Allen S C, Acharya K R, Palmer K A, Shapiro R, Vallee B L, Scheraga H A
School of Biology and Biochemistry, University of Bath, Claverton Down, UK.
J Protein Chem. 1994 Oct;13(7):649-58. doi: 10.1007/BF01890464.
The three-dimensional structure of human angiogenin has been determined by X-ray crystallography and is compared here with an earlier model which predicted its structure, based on the homology of angiogenin with bovine pancreatic ribonuclease A. Comparison of the predicted model and crystal structure shows that the active-site histidine residues and the core of the angiogenin molecule, including most of the beta-strands and alpha-helices, were predicted reasonably well. However, the structure of the surface loop regions and residues near the truncated C-terminus differs significantly. The C-terminal segment includes the active-site residues Asp-116, Gln-117, and Ser-118; Gln-117 in particular has been shown to be important in affecting the ribonucleolytic activity of angiogenin. Also, the orientation of one helix in the model differed from the orientation observed experimentally by about 20 degrees, resulting in a large displacement of this chain segment. The difficulty encountered in predicting the surface loop regions has led to a new algorithm [Palmer and Scheraga (1991), J. Comput. Chem., 12, 505-526; (1992), J. Comput. Chem., 13, 329-350] for predicting the conformations of surface loops.

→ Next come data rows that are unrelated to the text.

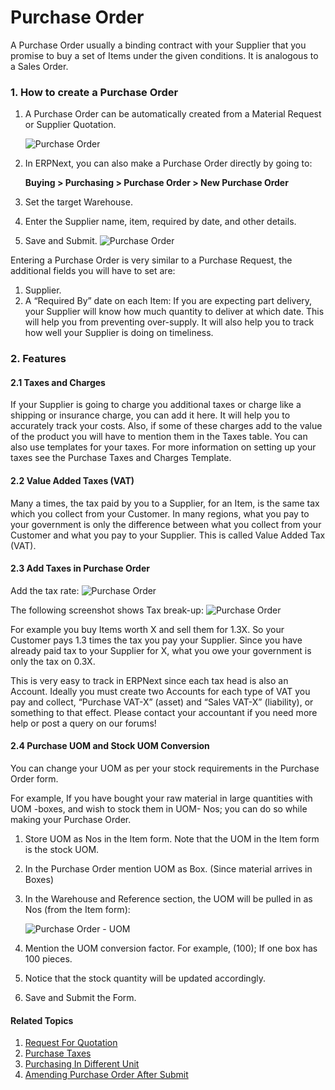 <!-- add-breadcrumbs -->
# Purchase Order

A Purchase Order usually a binding contract with your Supplier that you promise to buy a set of Items under the given conditions. It is analogous to a Sales Order. 

### 1. How to create a Purchase Order

1. A Purchase Order can be automatically created from a Material Request or
Supplier Quotation.

    ![Purchase Order]({{docs_base_url}}/assets/img/buying/buying_flow.png)

2. In ERPNext, you can also make a Purchase Order directly by going to:

    **Buying > Purchasing > Purchase Order > New Purchase Order**

3. Set the target Warehouse.
4. Enter the Supplier name, item, required by date, and other details.
5. Save and Submit.
    <img class="screenshot" alt="Purchase Order" src="{{docs_base_url}}/assets/img/buying/purchase-order.png">

Entering a Purchase Order is very similar to a Purchase Request, the additional fields
you will have to set are:

  1. Supplier.
  1. A “Required By” date on each Item: If you are expecting part delivery, your Supplier will know how much quantity to deliver at which date. This will help you from preventing over-supply. It will also help you to track how well your Supplier is doing on timeliness.

### 2. Features

#### 2.1 Taxes and Charges

If your Supplier is going to charge you additional taxes or charge like a
shipping or insurance charge, you can add it here. It will help you to
accurately track your costs. Also, if some of these charges add to the value
of the product you will have to mention them in the Taxes table. You can also
use templates for your taxes. For more information on setting up your taxes
see the Purchase Taxes and Charges Template.

#### 2.2 Value Added Taxes (VAT)

Many a times, the tax paid by you to a Supplier, for an Item, is the same tax
which you collect from your Customer. In many regions, what you pay to your
government is only the difference between what you collect from your Customer
and what you pay to your Supplier. This is called Value Added Tax (VAT).

#### 2.3 Add Taxes in Purchase Order
Add the tax rate:
<img class="screenshot" alt="Purchase Order" src="{{docs_base_url}}/assets/img/buying/add_taxes_to_doc.png">

The following screenshot shows Tax break-up:
<img class="screenshot" alt="Purchase Order" src="{{docs_base_url}}/assets/img/buying/show_tax_breakup.png">

For example you buy Items worth X and sell them for 1.3X. So your Customer
pays 1.3 times the tax you pay your Supplier. Since you have already paid tax
to your Supplier for X, what you owe your government is only the tax on 0.3X.

This is very easy to track in ERPNext since each tax head is also an Account.
Ideally you must create two Accounts for each type of VAT you pay and collect,
“Purchase VAT-X” (asset) and “Sales VAT-X” (liability), or something to that
effect. Please contact your accountant if you need more help or post a query
on our forums!

#### 2.4 Purchase UOM and Stock UOM Conversion

You can change your UOM as per your stock requirements in the Purchase Order
form.

For example, If you have bought your raw material in large quantities with UOM
-boxes, and wish to stock them in UOM- Nos; you can do so while making your
Purchase Order.

1. Store UOM as Nos in the Item form. Note that the UOM in the Item form is the stock UOM.

2. In the Purchase Order mention UOM as Box. (Since material arrives in
Boxes)

3. In the Warehouse and Reference section, the UOM will be pulled in as
Nos (from the Item form):

    <img class="screenshot" alt="Purchase Order - UOM" src="{{docs_base_url}}/assets/img/buying/purchase-order-uom.png">

4. Mention the UOM conversion factor. For example, (100); If one box has
100 pieces.  

5. Notice that the stock quantity will be updated accordingly.

6. Save and Submit the Form.

#### Related Topics
1. [Request For Quotation](/docs/user/manual/en/buying/request-for-quotation)
1. [Purchase Taxes](/docs/user/manual/en/buying/purchase-taxes)
1. [Purchasing In Different Unit](/docs/user/manual/en/buying/articles/purchasing-in-different-unit)
1. [Amending Purchase Order After Submit](/docs/user/manual/en/buying/articles/amending-purchase-order-after-submit)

人血管生成素的三维结构已通过X射线晶体学确定,并在此与早期基于血管生成素与牛胰核糖核酸酶A的同源性预测其结构的模型进行比较。预测模型与晶体结构的比较表明,活性位点组氨酸残基以及血管生成素分子的核心,包括大部分β链和α螺旋,预测得相当不错。然而,表面环区和截短的C末端附近残基的结构差异显著。C末端片段包括活性位点残基Asp-116、Gln-117和Ser-118;特别是Gln-117已被证明在影响血管生成素的核糖核酸酶活性方面很重要。此外,模型中一个螺旋的方向与实验观察到的方向相差约20度,导致该链段有较大位移。预测表面环区时遇到的困难促使人们开发了一种新算法[帕尔默和谢拉加(1991年),《计算化学杂志》,12卷,505 - 526页;(1992年),《计算化学杂志》,13卷,329 - 350页]来预测表面环的构象。